Kilachand told the group that he is “constantly overrun by the praise and appreciation of the BU family.” In preparing his words for the event, he said, he realized the reception carried great significance in Hindu philosophy. For the following two weeks, the lunar period known as Pitru Paksha, Hindu families would spend time remembering, praying for, and dedicating all they do to their ancestors, he said. Kilachand’s gifts to the University in the name of his parents, including the endowment of a professorship, help him pay homage. “This particular occasion today has a lot of meaning,” he said.

The residence hall at 91 Bay State Road, formerly Shelton Hall, underwent extensive first-floor renovations. A combination of wood, cork, cobalt, and blue glass was installed to give the space a “very simple, architecturally modernist look,” according to Charles Dellheim, director of the Kilachand Honors College and the University’s first Arvind and Chandan Nandlal Kilachand Professor.

Boston University President Robert A. Brown, Rajen Kilachand, Beverly Brown director of the Boston University Center for Global Health and Development, Kilachand Hall, Arvind and Chandan Nandlal Kilachand Honors College 

President Robert A. Brown (from left), Kilachand, and Beverly Brown, development director of the Center for Global Health & Development and the president’s wife, outside Kilachand Hall.

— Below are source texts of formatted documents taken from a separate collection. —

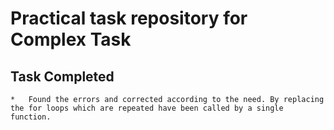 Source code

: # Practical task repository for Complex Task

## Task Completed

```
*	Found the errors and corrected according to the need. By replacing the for loops which are repeated have been called by a single function.
```
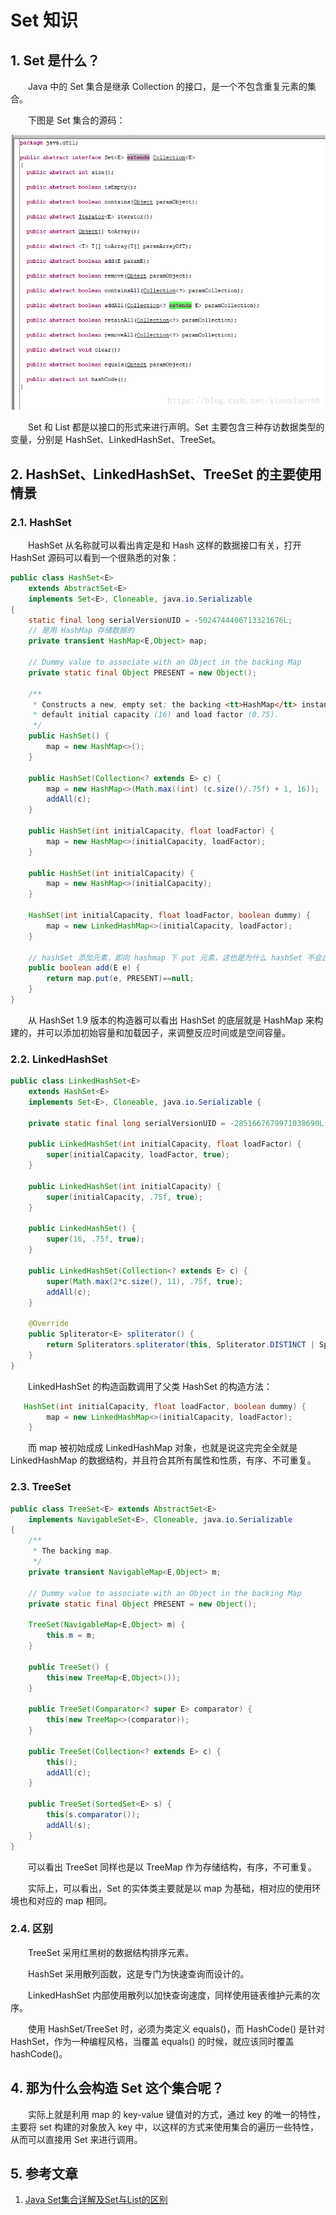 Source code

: # Set 知识

## 1. Set 是什么？

　　Java 中的 Set 集合是继承 Collection 的接口，是一个不包含重复元素的集合。

　　下图是 Set 集合的源码：

![](image/Set源码.png)

　　Set 和 List 都是以接口的形式来进行声明。Set 主要包含三种存访数据类型的变量，分别是 HashSet、LinkedHashSet、TreeSet。

## 2. HashSet、LinkedHashSet、TreeSet 的主要使用情景

### 2.1. HashSet

　　HashSet 从名称就可以看出肯定是和 Hash 这样的数据接口有关，打开 HashSet 源码可以看到一个很熟悉的对象：

```java
public class HashSet<E>
    extends AbstractSet<E>
    implements Set<E>, Cloneable, java.io.Serializable
{
    static final long serialVersionUID = -5024744406713321676L;
	// 是用 HashMap 存储数据的
    private transient HashMap<E,Object> map;

    // Dummy value to associate with an Object in the backing Map
    private static final Object PRESENT = new Object();

    /**
     * Constructs a new, empty set; the backing <tt>HashMap</tt> instance has
     * default initial capacity (16) and load factor (0.75).
     */
    public HashSet() {
        map = new HashMap<>();
    }
    
    public HashSet(Collection<? extends E> c) {
        map = new HashMap<>(Math.max((int) (c.size()/.75f) + 1, 16));
        addAll(c);
    }

    public HashSet(int initialCapacity, float loadFactor) {
        map = new HashMap<>(initialCapacity, loadFactor);
    }
    
    public HashSet(int initialCapacity) {
        map = new HashMap<>(initialCapacity);
    }
    
    HashSet(int initialCapacity, float loadFactor, boolean dummy) {
        map = new LinkedHashMap<>(initialCapacity, loadFactor);
    }
    
    // hashSet 添加元素，即向 hashmap 下 put 元素，这也是为什么 hashSet 不会出现重复的元素
    public boolean add(E e) {
        return map.put(e, PRESENT)==null;
    }
}
```

　　从 HashSet  1.9 版本的构造器可以看出 HashSet 的底层就是 HashMap 来构建的，并可以添加初始容量和加载因子，来调整反应时间或是空间容量。

### 2.2. LinkedHashSet

```java
public class LinkedHashSet<E>
    extends HashSet<E>
    implements Set<E>, Cloneable, java.io.Serializable {

    private static final long serialVersionUID = -2851667679971038690L;

    public LinkedHashSet(int initialCapacity, float loadFactor) {
        super(initialCapacity, loadFactor, true);
    }

    public LinkedHashSet(int initialCapacity) {
        super(initialCapacity, .75f, true);
    }

    public LinkedHashSet() {
        super(16, .75f, true);
    }

    public LinkedHashSet(Collection<? extends E> c) {
        super(Math.max(2*c.size(), 11), .75f, true);
        addAll(c);
    }

    @Override
    public Spliterator<E> spliterator() {
        return Spliterators.spliterator(this, Spliterator.DISTINCT | Spliterator.ORDERED);
    }
}

```

　　LinkedHashSet 的构造函数调用了父类 HashSet 的构造方法：

```java
   HashSet(int initialCapacity, float loadFactor, boolean dummy) {
        map = new LinkedHashMap<>(initialCapacity, loadFactor);
    }
```

　　而 map 被初始成成 LinkedHashMap 对象，也就是说这完完全全就是 LinkedHashMap 的数据结构，并且符合其所有属性和性质，有序、不可重复。

### 2.3. TreeSet

```java
public class TreeSet<E> extends AbstractSet<E>
    implements NavigableSet<E>, Cloneable, java.io.Serializable
{
    /**
     * The backing map.
     */
    private transient NavigableMap<E,Object> m;

    // Dummy value to associate with an Object in the backing Map
    private static final Object PRESENT = new Object();

    TreeSet(NavigableMap<E,Object> m) {
        this.m = m;
    }

    public TreeSet() {
        this(new TreeMap<E,Object>());
    }

    public TreeSet(Comparator<? super E> comparator) {
        this(new TreeMap<>(comparator));
    }

    public TreeSet(Collection<? extends E> c) {
        this();
        addAll(c);
    }

    public TreeSet(SortedSet<E> s) {
        this(s.comparator());
        addAll(s);
    }
}
```

　　可以看出 TreeSet 同样也是以 TreeMap 作为存储结构，有序，不可重复。

　　实际上，可以看出，Set 的实体类主要就是以 map 为基础，相对应的使用环境也和对应的 map 相同。

### 2.4. 区别

　　TreeSet 采用红黑树的数据结构排序元素。

　　HashSet 采用散列函数，这是专门为快速查询而设计的。

　　LinkedHashSet 内部使用散列以加快查询速度，同样使用链表维护元素的次序。

　　使用 HashSet/TreeSet 时，必须为类定义 equals()，而 HashCode() 是针对 HashSet，作为一种编程风格，当覆盖 equals() 的时候，就应该同时覆盖 hashCode()。

## 4. 那为什么会构造 Set 这个集合呢？

　　实际上就是利用 map 的 key-value 键值对的方式，通过 key 的唯一的特性，主要将 set 构建的对象放入 key 中，以这样的方式来使用集合的遍历一些特性，从而可以直接用 Set 来进行调用。

## 5. 参考文章

1. [Java Set集合详解及Set与List的区别](https://blog.csdn.net/xiaoxiaovbb/article/details/80439643)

Built in 1923, Kilachand Hall was originally the Sheraton Hotel, the forerunner of the Sheraton hotel chain. The building has a storied history. Baseball sluggers Babe Ruth and Ted Williams caroused there and Nobel-winning playwright Eugene O’Neill lived on the fourth floor (now dubbed the Writers’ Corridor) for a year, dying there in 1953. BU bought the building in 1954, by then the Shelton Hotel, and it became Shelton Hall. It provided living space for 420 women students and later was coed. It was renamed Kilachand Hall last year, although the word “Sheraton” is still engraved above the doorway.

Dellheim joked that the Kilachand Honors College’s new residence hall never was the Taj Mahal architecturally. But he said it has good bones and it reflects the college’s overall philosophy of finding new ways to look at traditional ideas.

Kilachand Hall, Arvind and Chandan Nandlal Kilachand Honors College, Boston University, Rajen Kilachand 

The Arvind and Chandan Nandlal Kilachand Honors College offices are on the first floor of Kilachand Hall.

“This particular gift really allows us to be a living and learning community with all the advantages of a residential college,” said Dellheim, who is a College of Arts & Sciences professor of history. “Students get to know each other and faculty on a daily and informal basis that otherwise wouldn’t be possible. The gift also helps strengthen our identity and presence on campus.”

Surrounded by the gleaming surfaces and clean lines of the new lobby, Dellheim thanked Brown and Kilachand for their unwavering support. “Without your vision, constant resolve, and energy,” he said, “we would not be standing here today.”